Question 3900x overclocking: how far can I go?

Well I don't have any of those, but based on the many reviews and videos I watched, I would guess not a lot.

But the question I would ask is: Is the Corsair H100i Pro enough for a R9 3900 at stock setting?
And the answer is Yes, and since Ryzen 3xxx don't play soo well with OC, I would just buy the CPU, put it on a X570 mobo with a very decent VRM and just use it at stock settings, PB and PBO2 will take care of the rest (boosting and auto-oc if theres enough extra power delivering and temp headroom to go higher).
 

DMAN999

Honorable
Ambassador
I agree,
I have a Ryzen 3700 with a Scythe Ninja 5 air cooler on an Asus ROG Strix X470-F and I enabled PBO and it boosts up to 4.4 GHz Max on a few cores and up to around 4.325 GHz on the others.
When doing a Cinebench R20 multicore run it hits 4.1 to 4.15 on all cores.
When Gaming (current AAA Games) I get anywhere from 4.275 GHz to 4.4 GHz according to MSI Afterburner.

I could OC it and could probably get to 4.25 to 4.3 GHz all core BUT from everything I have read that will not help performance and could even lower my overall performance vs using PBO.
 
Last edited:
  • Like
Reactions: GarrettL and RodroX
Will be fantastic for all of those and most will use 12 cores, just not games.
It's terrific for content creation when it gets to use all the cores to max. But still very good for games... check some of the reviews. It hangs in there with even a 9900K, beating it in some titles at 1080p with a 2080ti that really pumps the frames. If you game at 1440p or up, or a lesser GPU, they'll demonstrate essentially identical performance averaged across a mix of titles.

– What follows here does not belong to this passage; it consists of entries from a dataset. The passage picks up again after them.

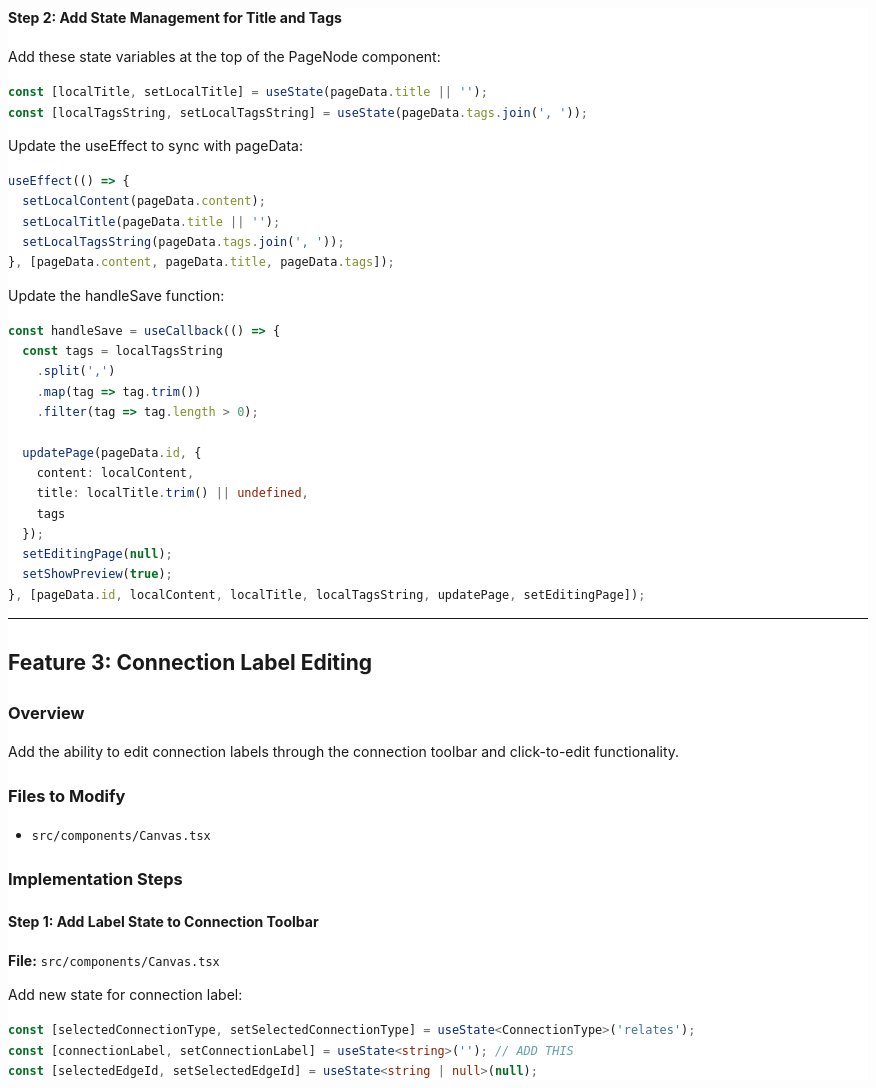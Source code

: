 #### Step 2: Add State Management for Title and Tags
Add these state variables at the top of the PageNode component:
```typescript
const [localTitle, setLocalTitle] = useState(pageData.title || '');
const [localTagsString, setLocalTagsString] = useState(pageData.tags.join(', '));
```

Update the useEffect to sync with pageData:
```typescript
useEffect(() => {
  setLocalContent(pageData.content);
  setLocalTitle(pageData.title || '');
  setLocalTagsString(pageData.tags.join(', '));
}, [pageData.content, pageData.title, pageData.tags]);
```

Update the handleSave function:
```typescript
const handleSave = useCallback(() => {
  const tags = localTagsString
    .split(',')
    .map(tag => tag.trim())
    .filter(tag => tag.length > 0);
  
  updatePage(pageData.id, { 
    content: localContent,
    title: localTitle.trim() || undefined,
    tags
  });
  setEditingPage(null);
  setShowPreview(true);
}, [pageData.id, localContent, localTitle, localTagsString, updatePage, setEditingPage]);
```

---

## Feature 3: Connection Label Editing

### Overview
Add the ability to edit connection labels through the connection toolbar and click-to-edit functionality.

### Files to Modify
- `src/components/Canvas.tsx`

### Implementation Steps

#### Step 1: Add Label State to Connection Toolbar
**File:** `src/components/Canvas.tsx`

Add new state for connection label:
```typescript
const [selectedConnectionType, setSelectedConnectionType] = useState<ConnectionType>('relates');
const [connectionLabel, setConnectionLabel] = useState<string>(''); // ADD THIS
const [selectedEdgeId, setSelectedEdgeId] = useState<string | null>(null);
```
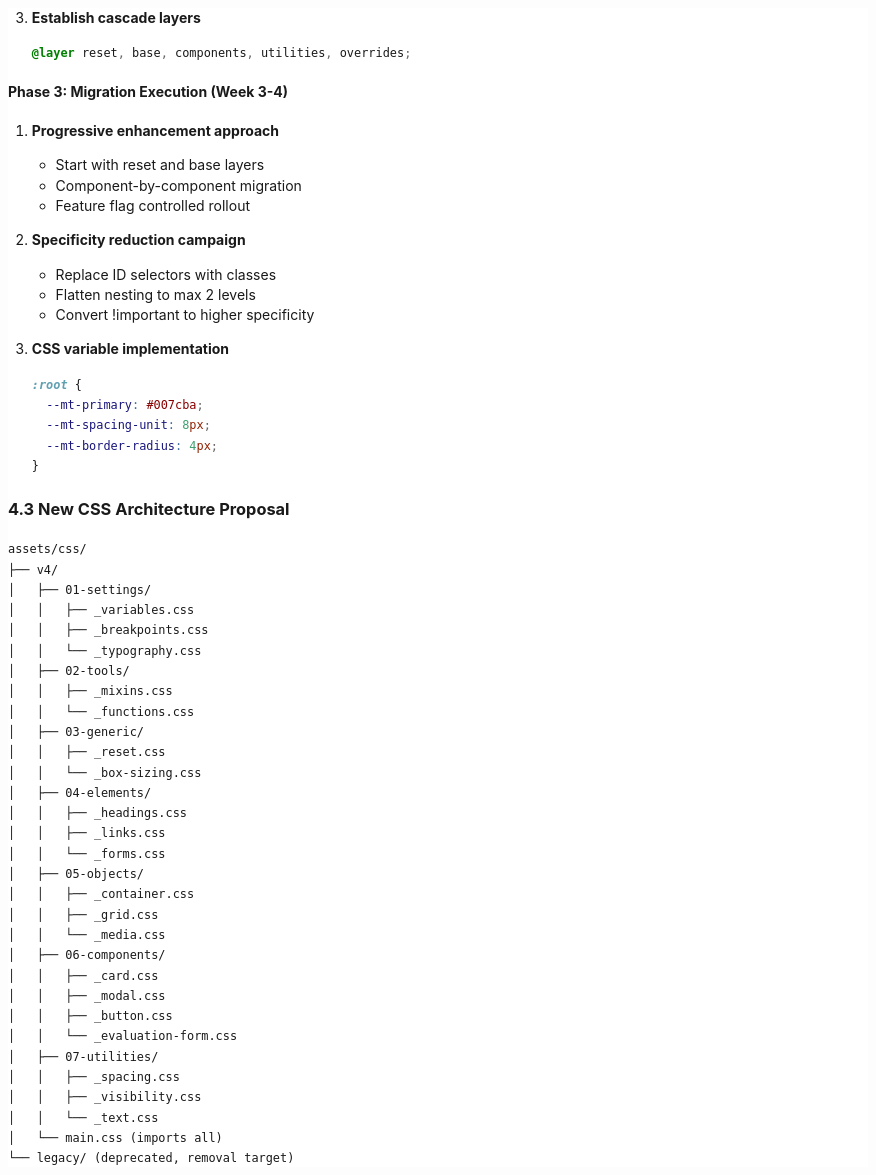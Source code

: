3. **Establish cascade layers**
   ```css
   @layer reset, base, components, utilities, overrides;
   ```

#### Phase 3: Migration Execution (Week 3-4)
1. **Progressive enhancement approach**
   - Start with reset and base layers
   - Component-by-component migration
   - Feature flag controlled rollout

2. **Specificity reduction campaign**
   - Replace ID selectors with classes
   - Flatten nesting to max 2 levels
   - Convert !important to higher specificity

3. **CSS variable implementation**
   ```css
   :root {
     --mt-primary: #007cba;
     --mt-spacing-unit: 8px;
     --mt-border-radius: 4px;
   }
   ```

### 4.3 New CSS Architecture Proposal

```
assets/css/
├── v4/
│   ├── 01-settings/
│   │   ├── _variables.css
│   │   ├── _breakpoints.css
│   │   └── _typography.css
│   ├── 02-tools/
│   │   ├── _mixins.css
│   │   └── _functions.css
│   ├── 03-generic/
│   │   ├── _reset.css
│   │   └── _box-sizing.css
│   ├── 04-elements/
│   │   ├── _headings.css
│   │   ├── _links.css
│   │   └── _forms.css
│   ├── 05-objects/
│   │   ├── _container.css
│   │   ├── _grid.css
│   │   └── _media.css
│   ├── 06-components/
│   │   ├── _card.css
│   │   ├── _modal.css
│   │   ├── _button.css
│   │   └── _evaluation-form.css
│   ├── 07-utilities/
│   │   ├── _spacing.css
│   │   ├── _visibility.css
│   │   └── _text.css
│   └── main.css (imports all)
└── legacy/ (deprecated, removal target)
```
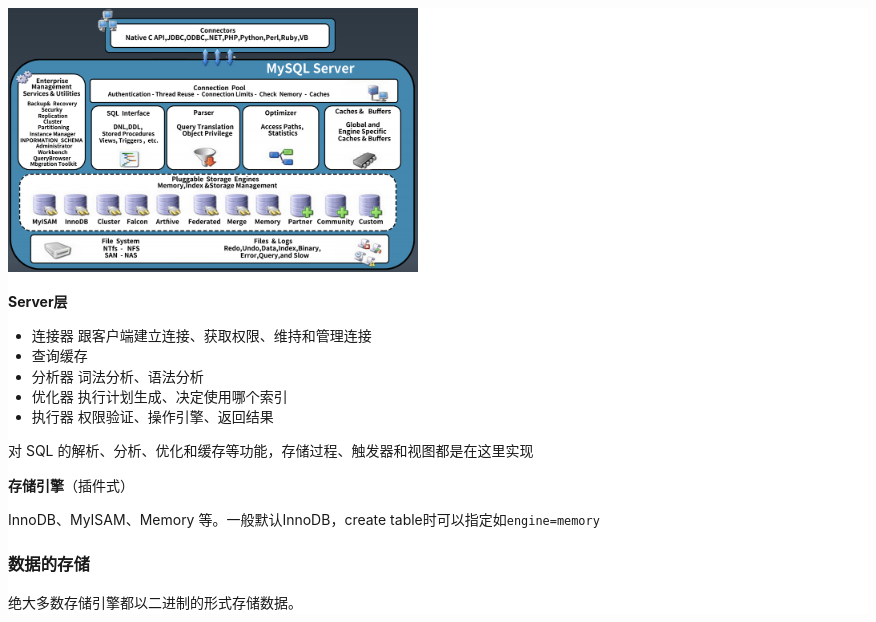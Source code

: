 <img src="db_design.assets/image-20210616005636550.png" alt="image-20210616005636550" style="zoom:40%;" />

**Server层**

- 连接器 跟客户端建立连接、获取权限、维持和管理连接
- 查询缓存
- 分析器 词法分析、语法分析
- 优化器 执行计划生成、决定使用哪个索引
- 执行器 权限验证、操作引擎、返回结果

对 SQL 的解析、分析、优化和缓存等功能，存储过程、触发器和视图都是在这里实现

**存储引擎**（插件式）

InnoDB、MyISAM、Memory 等。一般默认InnoDB，create table时可以指定如`engine=memory`



### 数据的存储 

绝大多数存储引擎都以二进制的形式存储数据。
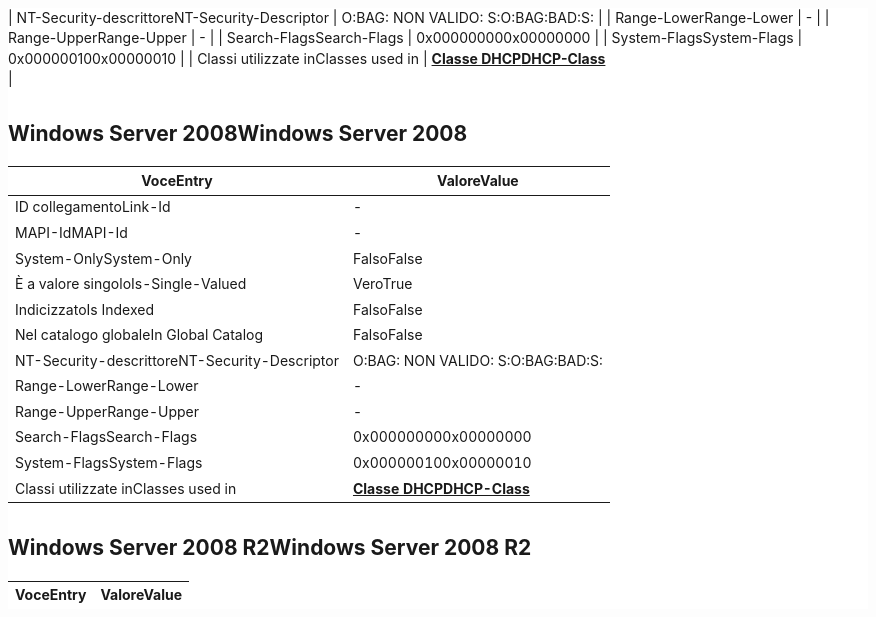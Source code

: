 | <span data-ttu-id="4472b-188">NT-Security-descrittore</span><span class="sxs-lookup"><span data-stu-id="4472b-188">NT-Security-Descriptor</span></span> | <span data-ttu-id="4472b-189">O:BAG: NON VALIDO: S:</span><span class="sxs-lookup"><span data-stu-id="4472b-189">O:BAG:BAD:S:</span></span>                                 |
| <span data-ttu-id="4472b-190">Range-Lower</span><span class="sxs-lookup"><span data-stu-id="4472b-190">Range-Lower</span></span>            | \-                                           |
| <span data-ttu-id="4472b-191">Range-Upper</span><span class="sxs-lookup"><span data-stu-id="4472b-191">Range-Upper</span></span>            | \-                                           |
| <span data-ttu-id="4472b-192">Search-Flags</span><span class="sxs-lookup"><span data-stu-id="4472b-192">Search-Flags</span></span>           | <span data-ttu-id="4472b-193">0x00000000</span><span class="sxs-lookup"><span data-stu-id="4472b-193">0x00000000</span></span>                                   |
| <span data-ttu-id="4472b-194">System-Flags</span><span class="sxs-lookup"><span data-stu-id="4472b-194">System-Flags</span></span>           | <span data-ttu-id="4472b-195">0x00000010</span><span class="sxs-lookup"><span data-stu-id="4472b-195">0x00000010</span></span>                                   |
| <span data-ttu-id="4472b-196">Classi utilizzate in</span><span class="sxs-lookup"><span data-stu-id="4472b-196">Classes used in</span></span>        | [<span data-ttu-id="4472b-197">**Classe DHCP**</span><span class="sxs-lookup"><span data-stu-id="4472b-197">**DHCP-Class**</span></span>](c-dhcpclass.md)<br/> |



## <a name="windows-server-2008"></a><span data-ttu-id="4472b-198">Windows Server 2008</span><span class="sxs-lookup"><span data-stu-id="4472b-198">Windows Server 2008</span></span>



| <span data-ttu-id="4472b-199">Voce</span><span class="sxs-lookup"><span data-stu-id="4472b-199">Entry</span></span> | <span data-ttu-id="4472b-200">Valore</span><span class="sxs-lookup"><span data-stu-id="4472b-200">Value</span></span> |
|------------------------|----------------------------------------------|
| <span data-ttu-id="4472b-201">ID collegamento</span><span class="sxs-lookup"><span data-stu-id="4472b-201">Link-Id</span></span>                | \-                                           |
| <span data-ttu-id="4472b-202">MAPI-Id</span><span class="sxs-lookup"><span data-stu-id="4472b-202">MAPI-Id</span></span>                | \-                                           |
| <span data-ttu-id="4472b-203">System-Only</span><span class="sxs-lookup"><span data-stu-id="4472b-203">System-Only</span></span>            | <span data-ttu-id="4472b-204">Falso</span><span class="sxs-lookup"><span data-stu-id="4472b-204">False</span></span>                                        |
| <span data-ttu-id="4472b-205">È a valore singolo</span><span class="sxs-lookup"><span data-stu-id="4472b-205">Is-Single-Valued</span></span>       | <span data-ttu-id="4472b-206">Vero</span><span class="sxs-lookup"><span data-stu-id="4472b-206">True</span></span>                                         |
| <span data-ttu-id="4472b-207">Indicizzato</span><span class="sxs-lookup"><span data-stu-id="4472b-207">Is Indexed</span></span>             | <span data-ttu-id="4472b-208">Falso</span><span class="sxs-lookup"><span data-stu-id="4472b-208">False</span></span>                                        |
| <span data-ttu-id="4472b-209">Nel catalogo globale</span><span class="sxs-lookup"><span data-stu-id="4472b-209">In Global Catalog</span></span>      | <span data-ttu-id="4472b-210">Falso</span><span class="sxs-lookup"><span data-stu-id="4472b-210">False</span></span>                                        |
| <span data-ttu-id="4472b-211">NT-Security-descrittore</span><span class="sxs-lookup"><span data-stu-id="4472b-211">NT-Security-Descriptor</span></span> | <span data-ttu-id="4472b-212">O:BAG: NON VALIDO: S:</span><span class="sxs-lookup"><span data-stu-id="4472b-212">O:BAG:BAD:S:</span></span>                                 |
| <span data-ttu-id="4472b-213">Range-Lower</span><span class="sxs-lookup"><span data-stu-id="4472b-213">Range-Lower</span></span>            | \-                                           |
| <span data-ttu-id="4472b-214">Range-Upper</span><span class="sxs-lookup"><span data-stu-id="4472b-214">Range-Upper</span></span>            | \-                                           |
| <span data-ttu-id="4472b-215">Search-Flags</span><span class="sxs-lookup"><span data-stu-id="4472b-215">Search-Flags</span></span>           | <span data-ttu-id="4472b-216">0x00000000</span><span class="sxs-lookup"><span data-stu-id="4472b-216">0x00000000</span></span>                                   |
| <span data-ttu-id="4472b-217">System-Flags</span><span class="sxs-lookup"><span data-stu-id="4472b-217">System-Flags</span></span>           | <span data-ttu-id="4472b-218">0x00000010</span><span class="sxs-lookup"><span data-stu-id="4472b-218">0x00000010</span></span>                                   |
| <span data-ttu-id="4472b-219">Classi utilizzate in</span><span class="sxs-lookup"><span data-stu-id="4472b-219">Classes used in</span></span>        | [<span data-ttu-id="4472b-220">**Classe DHCP**</span><span class="sxs-lookup"><span data-stu-id="4472b-220">**DHCP-Class**</span></span>](c-dhcpclass.md)<br/> |



## <a name="windows-server-2008-r2"></a><span data-ttu-id="4472b-221">Windows Server 2008 R2</span><span class="sxs-lookup"><span data-stu-id="4472b-221">Windows Server 2008 R2</span></span>



| <span data-ttu-id="4472b-222">Voce</span><span class="sxs-lookup"><span data-stu-id="4472b-222">Entry</span></span> | <span data-ttu-id="4472b-223">Valore</span><span class="sxs-lookup"><span data-stu-id="4472b-223">Value</span></span> |
|------------------------|----------------------------------------------|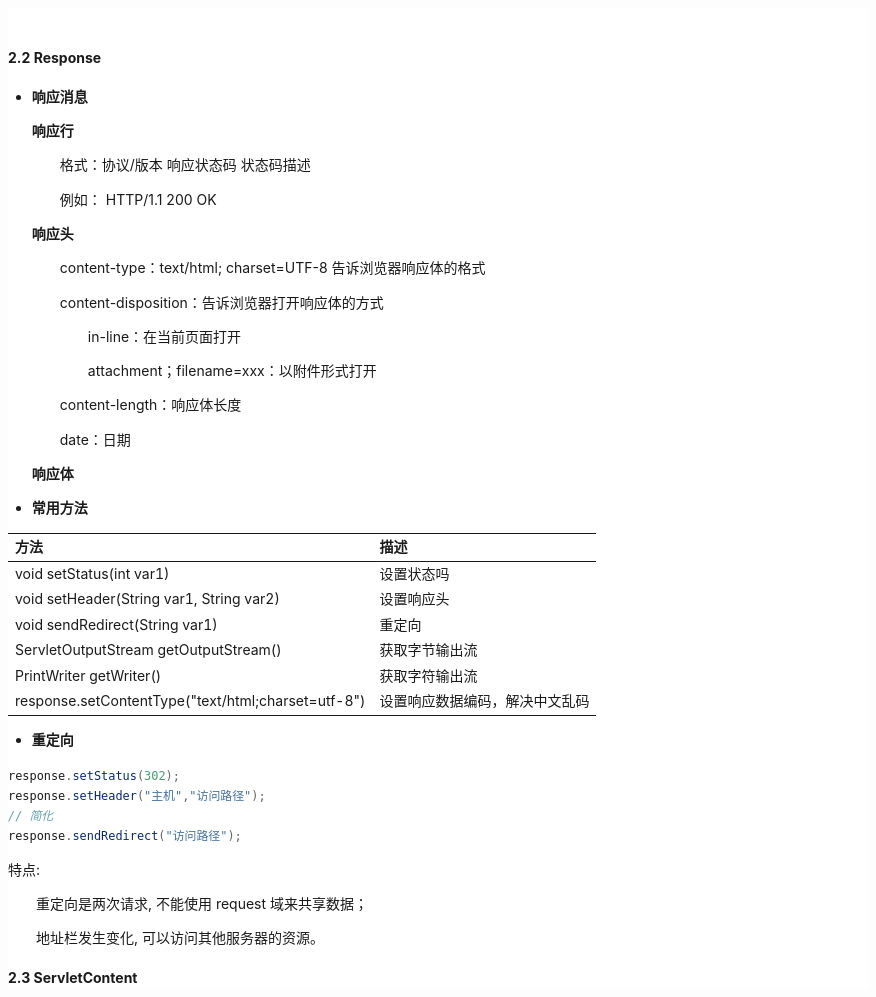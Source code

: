 <br>

#### 2.2 Response

- **响应消息**

  **响应行**

  　　格式：协议/版本  响应状态码  状态码描述

  　　例如： HTTP/1.1 200 OK

  **响应头**

  　　content-type：text/html; charset=UTF-8 告诉浏览器响应体的格式

  　　content-disposition：告诉浏览器打开响应体的方式

  　　　　in-line：在当前页面打开

  　　　　attachment；filename=xxx：以附件形式打开

  　　content-length：响应体长度

  　　date：日期

  **响应体**

- **常用方法**

| 方法                                               | 描述                           |
| :------------------------------------------------- | :----------------------------- |
| void setStatus(int var1)                           | 设置状态吗                     |
| void setHeader(String var1, String var2)           | 设置响应头                     |
| void sendRedirect(String var1)                     | 重定向                         |
| ServletOutputStream getOutputStream()              | 获取字节输出流                 |
| PrintWriter getWriter()                            | 获取字符输出流                 |
| response.setContentType("text/html;charset=utf-8") | 设置响应数据编码，解决中文乱码 |

- **重定向**

```java
response.setStatus(302);
response.setHeader("主机","访问路径");
// 简化
response.sendRedirect("访问路径");
```

特点:

　　重定向是两次请求, 不能使用 request 域来共享数据；

　　地址栏发生变化,  可以访问其他服务器的资源。

#### 2.3 ServletContent
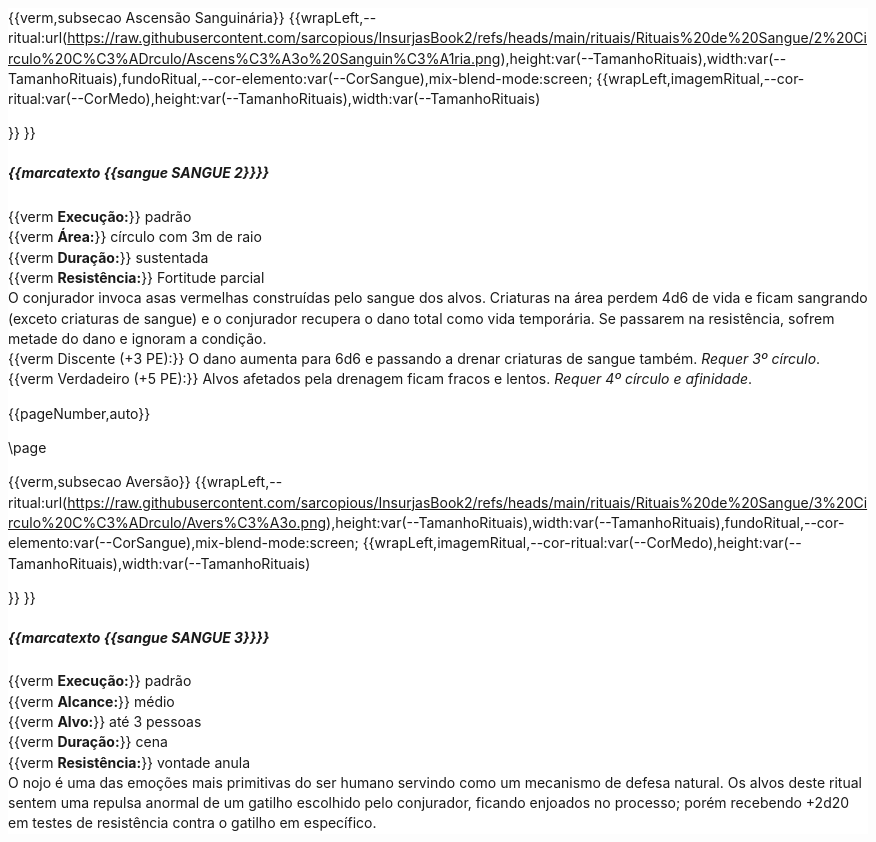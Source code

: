 {{verm,subsecao Ascensão Sanguinária}}
{{wrapLeft,--ritual:url(https://raw.githubusercontent.com/sarcopious/InsurjasBook2/refs/heads/main/rituais/Rituais%20de%20Sangue/2%20Circulo%20C%C3%ADrculo/Ascens%C3%A3o%20Sanguin%C3%A1ria.png),height:var(--TamanhoRituais),width:var(--TamanhoRituais),fundoRitual,--cor-elemento:var(--CorSangue),mix-blend-mode:screen;
{{wrapLeft,imagemRitual,--cor-ritual:var(--CorMedo),height:var(--TamanhoRituais),width:var(--TamanhoRituais)


}}
}}
##### {{marcatexto {{sangue SANGUE 2}}}}
{{verm **Execução:**}} padrão
<br>
{{verm **Área:**}} círculo com 3m de raio
<br>
{{verm **Duração:**}} sustentada
<br>
{{verm **Resistência:**}} Fortitude parcial
<br>
O conjurador invoca asas vermelhas construídas pelo sangue dos alvos. Criaturas na área perdem 4d6 de vida e ficam sangrando  (exceto criaturas de sangue) e o conjurador recupera o dano total como vida temporária. Se passarem na resistência, sofrem metade do dano e ignoram a condição.
<BR>
{{verm Discente (+3 PE):}} O dano aumenta para 6d6 e passando a drenar criaturas de sangue também. _Requer 3º círculo_.
<br>
{{verm Verdadeiro (+5 PE):}}  Alvos afetados pela drenagem ficam fracos e lentos.  _Requer 4º círculo e afinidade_.


{{pageNumber,auto}}

\page


{{verm,subsecao Aversão}}
{{wrapLeft,--ritual:url(https://raw.githubusercontent.com/sarcopious/InsurjasBook2/refs/heads/main/rituais/Rituais%20de%20Sangue/3%20Circulo%20C%C3%ADrculo/Avers%C3%A3o.png),height:var(--TamanhoRituais),width:var(--TamanhoRituais),fundoRitual,--cor-elemento:var(--CorSangue),mix-blend-mode:screen;
{{wrapLeft,imagemRitual,--cor-ritual:var(--CorMedo),height:var(--TamanhoRituais),width:var(--TamanhoRituais)


}}
}}
##### {{marcatexto {{sangue SANGUE 3}}}}
{{verm **Execução:**}} padrão
<br>
{{verm **Alcance:**}} médio
<br>
{{verm **Alvo:**}} até 3 pessoas
<br>
{{verm **Duração:**}} cena
<br>
{{verm **Resistência:**}} vontade anula
<br>
O nojo é uma das emoções mais primitivas do ser humano servindo como um mecanismo de defesa natural. Os alvos deste ritual sentem uma repulsa anormal de um gatilho escolhido pelo conjurador, ficando enjoados no processo; porém recebendo +2d20 em testes de resistência contra o gatilho em específico.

Thing is, don't focus on clocks. Instead look at benchmark scores. Ryzen fluctuates a lot to conserve power whenever it can, making it hard to gauge performance by looking at clocks. But it puts it out there on the single thread when it has to, which is what games like since even the multi-threaded games only hit one of the threads heavily. That's why you shouldn't gimp it with a multi-core overclock. Instead use PBO to let it overclock itself on single threads when it can.

Even so, I do agree it would be a wasted expense to get one just to game. Instead step down to 3800x, 3700x or even 3600x which will line up just as strong against the 3900k and especially when playing at 1440p / 144hz and over.
 
Last edited:

jon96789

Reputable
Aug 17, 2019
414
49
4,740
I have a AMD Ryzen 9 3900x with an ASUS X570 ROG Crosshair VIII Hero motherboard with a Corsair 115i RGB Platinum 280mm cooler... Using AMD's Ryzen Master software, i can enable PBO with no issues (which only gives me a whopping 50-100 MHz increase in speed). But as soon as I enable AUTO OVERCLOCKING, the system gets unstable. My Corsair RGB fans go all wonky, running at different speeds, the RGB lights do not adhere to there configured settings and some software apps are unstable.

My CPU can hot 4.575 max on a single core but only for a second or so. The most that the other cores can go to is about 4.35 GHz and when stressed, the CPU will run all cores at about 4.05 GHz pretty steadily.

The BIOS has an EZ Overclock mode where you enter the system parameters (amount of RAM, type of cooling, etc) and the board will configure the BIOS settings for optimum performance. It shows that the board estimates a probable 10% boost in performance. When i tested that configuration, the system does not boot past the BIOS screen.

So I honestly think the new AMD CPUs are NOT suited for overclocking.
 
  • Like
Reactions: Phaaze88
I have a AMD Ryzen 9 3900x with an ASUS X570 ROG Crosshair VIII Hero motherboard with a Corsair 115i RGB Platinum 280mm cooler... Using AMD's Ryzen Master software, i can enable PBO with no issues (which only gives me a whopping 50-100 MHz increase in speed). But as soon as I enable AUTO OVERCLOCKING, the system gets unstable. My Corsair RGB fans go all wonky, running at different speeds, the RGB lights do not adhere to there configured settings and some software apps are unstable.

My CPU can hot 4.575 max on a single core but only for a second or so. The most that the other cores can go to is about 4.35 GHz and when stressed, the CPU will run all cores at about 4.05 GHz pretty steadily.

The BIOS has an EZ Overclock mode where you enter the system parameters (amount of RAM, type of cooling, etc) and the board will configure the BIOS settings for optimum performance. It shows that the board estimates a probable 10% boost in performance. When i tested that configuration, the system does not boot past the BIOS screen.

So I honestly think the new AMD CPUs are NOT suited for overclocking.
My comment was simply that games wouldn’t use 12 cores, not that it wouldn’t be good for gaming. If I was buying a CPU right now, it would be a 3900x.